[Records to use — start]

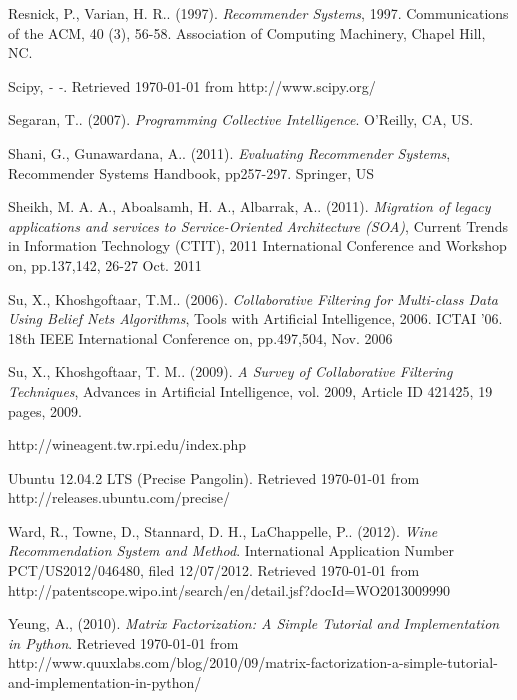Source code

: \begin{thebibliography}{9}
     Resnick, P., Varian, H. R.. (1997). \emph{Recommender Systems}, 1997. Communications of the ACM, 40 (3), 56-58. Association of Computing Machinery, Chapel Hill, NC.

     Scipy, \emph{- -}. Retrieved \today{} from http://www.scipy.org/

     Segaran, T.. (2007). \emph{Programming Collective Intelligence}. O'Reilly, CA, US.

     Shani, G., Gunawardana, A.. (2011). \emph{Evaluating Recommender Systems}, Recommender Systems Handbook, pp257-297. Springer, US

     Sheikh, M. A. A., Aboalsamh, H. A., Albarrak, A.. (2011). \emph{Migration of legacy applications and services to Service-Oriented Architecture (SOA)}, Current Trends in Information Technology (CTIT), 2011 International Conference and Workshop on, pp.137,142, 26-27 Oct. 2011

     Su, X., Khoshgoftaar, T.M.. (2006). \emph{Collaborative Filtering for Multi-class Data Using Belief Nets Algorithms}, Tools with Artificial Intelligence, 2006. ICTAI '06. 18th IEEE International Conference on, pp.497,504, Nov. 2006

     Su, X., Khoshgoftaar, T. M.. (2009). \emph{A Survey of Collaborative Filtering Techniques}, Advances in Artificial Intelligence, vol. 2009, Article ID 421425, 19 pages, 2009.

     http://wineagent.tw.rpi.edu/index.php

     Ubuntu 12.04.2 LTS (Precise Pangolin). Retrieved \today{} from http://releases.ubuntu.com/precise/

     Ward, R., Towne, D., Stannard, D. H., LaChappelle, P.. (2012). \emph{Wine Recommendation System and Method}. International Application Number PCT/US2012/046480, filed 12/07/2012. Retrieved \today{} from http://patentscope.wipo.int/search/en/detail.jsf?docId=WO2013009990

     Yeung, A., (2010). \emph{Matrix Factorization: A Simple Tutorial and Implementation in Python}. Retrieved \today{} from http://www.quuxlabs.com/blog/2010/09/matrix-factorization-a-simple-tutorial-and-implementation-in-python/ 

\end{thebibliography}
\normalsize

[Records to use — finish]

- [Task to complete] Begin with the line containing "Ward, R., Towne, D., Stannard, D." and retype it and each line after it through the end of the records, keeping them exact and including nothing more.

- [Response area]
     Ward, R., Towne, D., Stannard, D. H., LaChappelle, P.. (2012). \emph{Wine Recommendation System and Method}. International Application Number PCT/US2012/046480, filed 12/07/2012. Retrieved \today{} from http://patentscope.wipo.int/search/en/detail.jsf?docId=WO2013009990

     Yeung, A., (2010). \emph{Matrix Factorization: A Simple Tutorial and Implementation in Python}. Retrieved \today{} from http://www.quuxlabs.com/blog/2010/09/matrix-factorization-a-simple-tutorial-and-implementation-in-python/ 

\end{thebibliography}
\normalsize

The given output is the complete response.